BURLINGTON, Vt., Nov. 26, 2007 – As soaring fuel prices stretch household budgets beyond the breaking point, Senator Bernie Sanders (I-Vt.) said today he will introduce legislation when Congress reconvenes next week to provide $1 billion in emergency home heating assistance.
Sanders called for the $1 billion boost in the Low Income Home Energy Assistance Program. President Bush, meanwhile, wants Congress to cut $379 million from the program that provides critical help to 5.8 million senior citizens on fixed-incomes and low-income families with children, including approximately 20,000 households in Vermont.

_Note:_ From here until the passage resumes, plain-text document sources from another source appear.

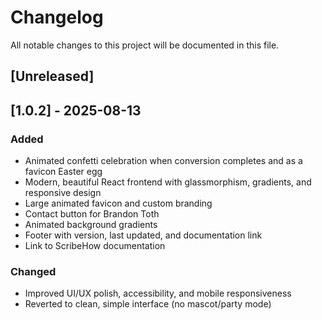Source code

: # Changelog

All notable changes to this project will be documented in this file.

## [Unreleased]

## [1.0.2] - 2025-08-13
### Added
- Animated confetti celebration when conversion completes and as a favicon Easter egg
- Modern, beautiful React frontend with glassmorphism, gradients, and responsive design
- Large animated favicon and custom branding
- Contact button for Brandon Toth
- Animated background gradients
- Footer with version, last updated, and documentation link
- Link to ScribeHow documentation
### Changed
- Improved UI/UX polish, accessibility, and mobile responsiveness
- Reverted to clean, simple interface (no mascot/party mode)

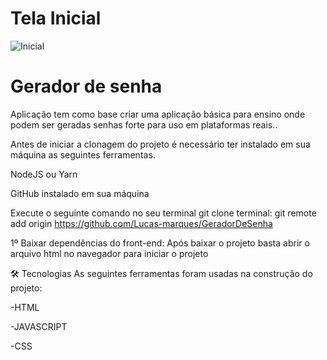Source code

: # Tela Inicial
![Inicial](https://i.ibb.co/1nv1mNJ/gerar-senha.png)

# Gerador de senha
Aplicação tem como base criar uma aplicação básica para ensino onde podem ser geradas senhas forte para uso em plataformas reais..

Antes de iniciar a clonagem do projeto é necessário ter instalado em sua máquina as seguintes ferramentas.

NodeJS ou Yarn

GitHub instalado em sua máquina

Execute o seguinte comando no seu terminal git clone terminal: git remote add origin https://github.com/Lucas-marques/GeradorDeSenha

1º Baixar dependências do front-end: Após baixar o projeto basta abrir o arquivo html no navegador para iniciar o projeto

🛠 Tecnologias As seguintes ferramentas foram usadas na construção do projeto:

-HTML

-JAVASCRIPT

-CSS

“This is an emergency. We ought to treat it like one. At a time when home heating oil prices are soaring, it is inconceivable that the president would even think of lowering assistance,” Sanders said.
“No family should be forced to choose between heating their home and putting food on the table for their children,” Sanders added. “No senior citizen should have to decide between buying life-saving prescriptions and paying utility bills.”
According to the Energy Information Administration, a typical household will pay almost $1,000 this winter to keep their homes warm, a jump of up to 22 percent from last year. The government agency reported that U.S. heating oil inventories as of mid-November were nearly 25 percent below both last year’s inventory numbers and the 10-year average.
Making matters worse, higher fuel prices have caused more people to seek help paying their heating bills so there is less help to go around.
In recent years, the number of households receiving home heating assistance increased by 26 percent from 4.6 million in 2003 to about 5.8 million in 2007. During the same period, federal support for the program went up by only 10 percent. As a result, the average grant declined from $349 to $305 while energy prices continued to rise. As a result, there has been a significant decrease in the program’s purchasing power.
According to the National Energy Assistance Directors Association, states are planning to reduce the number of households served by about 15 percent in the absence of additional federal and supplemental state funding. The result would be a decline in the number of households served from about 5.8 million in 2007 to 4.9 million during the coming year.
Sanders on November 20 was among senators from New England and other regions of the country who wrote to Bush urging the president to release $20 million left in a contingency fund to help people with low incomes afford to heat their homes.